Thursday 23 November 2017

Hundreds gathered to catch a glimpse of the future king

Britain's Prince William (L) and his wife Catherine, Duchess of Cambridge leave with their baby son, from the Lindo Wing of St Mary's Hospital, in central London July 23, 2013
Britain's Prince William (L) and his wife Catherine, Duchess of Cambridge leave with their baby son, from the Lindo Wing of St Mary's Hospital, in central London July 23, 2013

They came from all over the world to catch the first glimpse of the baby prince and with excitement levels at their peak the atmosphere was electric and onlookers were "overwhelmed".
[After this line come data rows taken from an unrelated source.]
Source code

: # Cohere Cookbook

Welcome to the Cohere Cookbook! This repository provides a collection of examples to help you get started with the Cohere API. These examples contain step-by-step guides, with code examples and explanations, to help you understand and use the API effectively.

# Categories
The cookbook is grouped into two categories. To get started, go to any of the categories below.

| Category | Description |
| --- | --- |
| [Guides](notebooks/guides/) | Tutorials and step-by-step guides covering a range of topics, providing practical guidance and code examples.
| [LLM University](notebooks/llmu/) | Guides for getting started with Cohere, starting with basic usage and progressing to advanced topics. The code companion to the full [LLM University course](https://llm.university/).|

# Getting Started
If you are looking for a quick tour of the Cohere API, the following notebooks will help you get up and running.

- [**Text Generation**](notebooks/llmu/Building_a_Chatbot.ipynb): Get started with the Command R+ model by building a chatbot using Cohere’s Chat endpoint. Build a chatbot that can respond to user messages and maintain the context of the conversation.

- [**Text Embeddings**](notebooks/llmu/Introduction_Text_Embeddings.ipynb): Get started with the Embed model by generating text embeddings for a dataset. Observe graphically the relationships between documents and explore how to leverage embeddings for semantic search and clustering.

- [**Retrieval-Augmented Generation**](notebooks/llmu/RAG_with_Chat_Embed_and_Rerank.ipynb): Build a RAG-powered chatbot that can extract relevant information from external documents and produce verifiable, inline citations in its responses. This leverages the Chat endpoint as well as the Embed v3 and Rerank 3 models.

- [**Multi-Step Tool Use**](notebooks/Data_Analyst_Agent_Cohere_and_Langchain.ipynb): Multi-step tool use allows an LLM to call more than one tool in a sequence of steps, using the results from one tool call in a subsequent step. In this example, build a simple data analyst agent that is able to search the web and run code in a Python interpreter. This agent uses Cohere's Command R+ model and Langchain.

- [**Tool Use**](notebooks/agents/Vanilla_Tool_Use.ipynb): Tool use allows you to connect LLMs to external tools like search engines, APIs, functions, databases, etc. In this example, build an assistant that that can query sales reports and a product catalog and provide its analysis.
Tourists and royalists lined the pavement outside the Lindo Wing and as the world's press sat poised to capture the moment the Duke and Duchess of Cambridge emerged with their baby, an almighty cheer rang out as they appeared on the steps.


It was the moment everyone had been waiting for and it did not disappoint, with ecstatic onlookers describing the history-making event as an "amazing" experience.


Rebecca Brady, a research midwife at the Women's Health Research Centre at Imperial College London, was one of the medical staff invited to stand near the Lindo Wing's entrance and said she will never forget it.


"I was overwhelmed. It was so special to see a big part of history," she said.


She described the royal couple as "just natural, happy, just like us".


She added: "It was about savouring the moment. I'll remember it until the day I die."


Her colleague Lisa Sharpe, also a research midwife, said there was a "lovely buzz" and said she would have "goose-bumps for the rest of the evening".


She said: "Every birth is a joyful experience. There's been a fantastic buzz.


"Lots of well-wishers and members of the public. Just a lovely, lovely experience. I'll have goose-bumps for the rest of the evening.


She said the battery on her phone died so she was unable to take a picture but she said it was "all about absorbing the moment".


Midwife Marie Hall thought Kate looked beautiful as she addressed the press for the first time as a mother, saying: "Pregnancy always does make you blooming."


Shereen Jones, a lead midwife at the NHS,was bowled over by the occasion, saying: "Incredible. Very, very exciting."


Austrian couple Karl and Anna Ortner had their cameras at the ready and were delighted to be in the right place at the right time.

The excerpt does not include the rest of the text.